Do you really want to make life better for your father? Leave the nest so that he can live in peace with his wife. Life is too short for you, your step-mother, and your father to be at odds the way you have described.
I’ve got to agree with Lola (and Matt and others) - stepmom was way out of line.
A personal item, accidentally left in a limited use but technically public space which was not highly used (particularly by a “vulnerable child”), during hours when most household members were asleep (particularly previously mentioned “vulnerable child”) and as a consequence, it was taken by someone other than the owner and is presumed to have been destroyed, even though it would have been much easier to simply place said personal item in the owner’s private space where it could no longer be construed as a threat to anyone, including that “vulnerable child.”
This is not adult behavior, this is emotionally manipulative, punative, selfish and overbearing behavior.

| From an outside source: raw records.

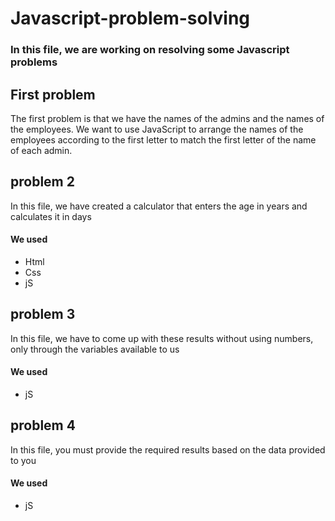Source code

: # Javascript-problem-solving
<h3>In this file, we are working on resolving some Javascript problems</h3>

<h2>First problem</h2>
<p>The first problem is that we have the names of the admins and the names of the employees. We want to use JavaScript to arrange the names of the employees according to the first letter to match the first letter of the name of each admin.</p>


<h2>problem 2</h2>
<p>In this file, we have created a calculator that enters the age in years and calculates it in days</p>
<h4>We used</h4>
<ul>
  <li>Html</li>
  <li>Css</li>
  <li>jS</li>
</ul>


<h2>problem 3</h2>
<p>In this file, we have to come up with these results without using numbers, only through the variables available to us</p>
<h4>We used</h4>
<ul>
  <li>jS</li>
</ul>

<h2>problem 4</h2>
<p>In this file, you must provide the required results based on the data provided to you</p>
<h4>We used</h4>
<ul>
  <li>jS</li>
</ul>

This is the kind of act undertaken by someone who is just as Lola described the stepmother - angry, fearful, controlling, miserable.

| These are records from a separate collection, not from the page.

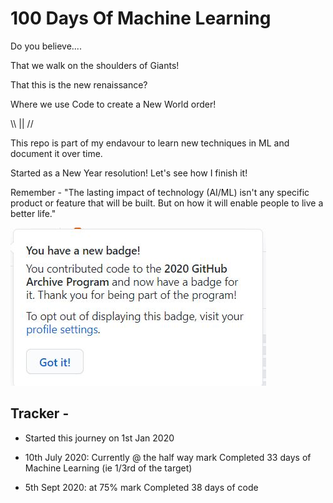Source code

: # 100 Days Of Machine Learning

Do you believe....

That we walk on the shoulders of Giants!

That this is the new renaissance? 

Where we use Code to create a New World order! 

\\\ || //

This repo is part of my endavour to learn new techniques in ML and document it over time. 

Started as a New Year resolution! Let's see how I finish it!  

Remember - "The lasting impact of technology (AI/ML) isn't any specific product or feature that will be built. But on how it will enable people to live a better life."

![arctic screenshot](https://github.com/skyprince999/100-Days-Of-ML/blob/master/Arctic_Code_Vault.JPG)



## Tracker - 

- Started this journey on 1st Jan 2020 
 
- 10th July 2020: Currently @ the half way mark
  Completed 33 days of Machine Learning (ie 1/3rd of the target)

- 5th Sept 2020: at 75% mark
  Completed 38 days of code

Interesting that in light of that, so many of you are so quick to accuse Lola of acting childish, using the nature of the living arrangements as some kind of justification for the stepmother’s inappropriate and bizarre actions.
Lola, I too would recommend that you try to find some way of finding another place to live, not because you’ve been out of line, but because you’re currently trapped with someone who will likely never treat you with the respect that you do deserve, and who will continue to accelerate and decelerate attacks against you in order to have her own way. That’s no way to live – in the long run, the money that you are currently saving by living there is no bargain when balanced against your peace of mind.
Good God people, the way you are harping on Lola you would have thought she left her dildos and tittie drops laying around the house. You sound like a bunch of yammering hens.
How hard would it have been for the step mother to pick up the journal and toss it in Lola’s room? Why shouldn’t the 10 year old be expected to know a few rules of privacy? Rules like “You don’t read other people’s journals”.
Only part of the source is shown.